=== Section Start ===
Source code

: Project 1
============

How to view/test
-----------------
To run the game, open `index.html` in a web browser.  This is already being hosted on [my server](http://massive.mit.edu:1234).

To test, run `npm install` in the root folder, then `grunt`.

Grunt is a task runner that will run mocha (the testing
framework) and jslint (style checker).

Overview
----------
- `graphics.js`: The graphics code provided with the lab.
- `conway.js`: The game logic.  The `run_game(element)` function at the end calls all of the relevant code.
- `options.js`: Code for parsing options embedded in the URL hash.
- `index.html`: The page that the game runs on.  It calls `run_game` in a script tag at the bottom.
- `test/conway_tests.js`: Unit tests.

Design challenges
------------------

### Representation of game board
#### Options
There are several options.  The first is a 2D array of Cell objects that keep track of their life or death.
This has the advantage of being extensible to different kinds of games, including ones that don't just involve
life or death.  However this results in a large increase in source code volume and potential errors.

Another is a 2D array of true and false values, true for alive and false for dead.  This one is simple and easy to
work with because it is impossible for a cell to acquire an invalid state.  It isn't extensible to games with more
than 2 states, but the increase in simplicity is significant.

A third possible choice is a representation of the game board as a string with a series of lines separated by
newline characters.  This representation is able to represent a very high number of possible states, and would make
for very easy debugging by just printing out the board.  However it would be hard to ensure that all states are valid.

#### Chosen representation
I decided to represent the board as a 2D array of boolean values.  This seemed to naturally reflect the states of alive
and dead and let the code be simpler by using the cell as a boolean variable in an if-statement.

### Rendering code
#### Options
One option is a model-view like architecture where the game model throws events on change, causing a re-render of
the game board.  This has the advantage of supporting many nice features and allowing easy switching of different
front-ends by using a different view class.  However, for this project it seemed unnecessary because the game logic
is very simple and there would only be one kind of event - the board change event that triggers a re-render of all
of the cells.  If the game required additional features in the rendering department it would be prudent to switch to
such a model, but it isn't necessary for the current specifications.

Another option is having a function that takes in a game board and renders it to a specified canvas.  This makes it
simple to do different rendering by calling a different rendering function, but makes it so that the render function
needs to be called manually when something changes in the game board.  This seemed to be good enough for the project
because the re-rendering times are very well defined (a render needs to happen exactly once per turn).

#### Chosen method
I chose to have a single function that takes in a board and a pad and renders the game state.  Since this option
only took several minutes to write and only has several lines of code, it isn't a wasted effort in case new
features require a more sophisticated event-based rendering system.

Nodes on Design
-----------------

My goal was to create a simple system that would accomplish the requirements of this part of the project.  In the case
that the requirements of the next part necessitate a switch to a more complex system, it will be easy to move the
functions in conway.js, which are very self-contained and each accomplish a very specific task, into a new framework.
=== Section End ===
How to complete this task |
What is needed is every line from the beginning of the data up to and including the line with "with the lab.", given again word for word.

Answer to the exercise |
Source code

: Project 1
============

How to view/test
-----------------
To run the game, open `index.html` in a web browser.  This is already being hosted on [my server](http://massive.mit.edu:1234).

To test, run `npm install` in the root folder, then `grunt`.

Grunt is a task runner that will run mocha (the testing
framework) and jslint (style checker).

Overview
----------
- `graphics.js`: The graphics code provided with the lab.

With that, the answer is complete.